Aggression is what happens when these feelings don’t get to be expressed and heard.

 

Anger is learnt by children who internalise certain ways of thinking common in our culture – blame, right and wrong, good and bad, deserve and should, punishment and reward.

 

(I’m so grateful to the work of Marshall Rosenberg, from where I learnt this. He said, “Anger and its cousins, depression, guilt and shame, are all a part of domination systems.”

 

I wonder if you’d like to feel the difference out in your own body.

 

If you connect with some issue where you feel outrage around how you or someone else has been treated, where you’re focussing on the sensations in your body rather than about the other person do you feel that in your body? This is a clear sense of, “NO,” of feeling the frustration or no, but it’s not blaming or judging the other person.

 

How different do you feel when you have thoughts of blame of the other, or moral judgments about the other person, or what they should or should have done or not done, and you’re focussing on them?

 

Frustration and outrage are feelings in our bodies. Anger that comes from blame, shoulding and judgment means we’re so much more focussed on the other than on our own feelings and needs.

 

Helping our children to be able to express their valid frustration and outrage in ways that release the feelings from their bodies and don’t hurt others can happen in several ways;

 

Giving them empathy for their feelings:
“I hear that you feel frustrated.”

 

Setting loving limits if they are hitting, throwing, pushing or biting:

“I won’t let you hit Russell, and I’m right here and listening. Looks like you’re upset?”

 

Listening to their tantrums whilst preventing them from hurting others either physically or verbally,

“I’m right here with you, and I’m listening.” “I’m not willing for you to say that to your brother, but I am here to listen to all of your feelings. Let’s go into the other room and I want to hear all about it.”

 

Modelling expressing our feelings rather than blaming or judging others:

“I felt so frustrated when they swerved in front of me because I want us to be safe.”

 

Apologising and taking responsibility without self-judgment if we haven’t respected their “no:”

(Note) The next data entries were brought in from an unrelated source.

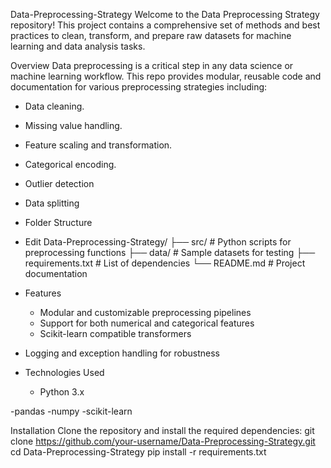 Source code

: Data-Preprocessing-Strategy
Welcome to the Data Preprocessing Strategy repository! This project contains a comprehensive set of methods and best practices to clean, transform, and prepare raw datasets for machine learning and data analysis tasks.

Overview
Data preprocessing is a critical step in any data science or machine learning workflow. This repo provides modular, reusable code and documentation for various preprocessing strategies including:

-  Data cleaning.
-  Missing value handling.
-  Feature scaling and transformation.
-  Categorical encoding.
-   Outlier detection
-  Data splitting

-  Folder Structure

-  Edit
Data-Preprocessing-Strategy/
├── src/ # Python scripts for preprocessing functions
├── data/ # Sample datasets for testing
├── requirements.txt # List of dependencies
└── README.md # Project documentation

- Features

  - Modular and customizable preprocessing pipelines
  - Support for both numerical and categorical features
  - Scikit-learn compatible transformers

- Logging and exception handling for robustness

- Technologies Used
  - Python 3.x

-pandas
-numpy
-scikit-learn

Installation
Clone the repository and install the required dependencies:
git clone https://github.com/your-username/Data-Preprocessing-Strategy.git
cd Data-Preprocessing-Strategy
pip install -r requirements.txt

“I’m sorry that I did that. It wasn’t your fault.”

 

One of the most helpful things we can do to help our children is to increase our capacity to be compassionately present with our own feelings of frustration and outrage that we feel in our bodies.

 

The more that we feel comfortable with those feelings, the more we’re going to be comfortable with, and mirror, those feelings in our children, which means they’re going to receive loving acceptance for those feelings in themselves in ways that help them express and release them without hurting others.

 

From a Psychospiritual Parenting perspective, all of this is related to the Will.

 

Unexpressed feelings around not having agency, choice and consideration get silted up in the willingness channel.

 

When our children have a silted up willingness channel, they’re less able to cooperate, more likely to turn to aggression, can tend towards powerlessness, submission or ‘wilfulness,’ and can be limited to saying “yes” all the time or “no” all the time later in life.

 

The more we honour and hear children’s valid feelings of frustration and outrage, and model compassion for these feelings without making judgments or blaming others, the clearer their willingness channel is.

 

That means they are freer to be willing to cooperate and contribute to others, more deeply connected with their inner barometer of “yes” and “no,” and freer to take action based on their values and callings.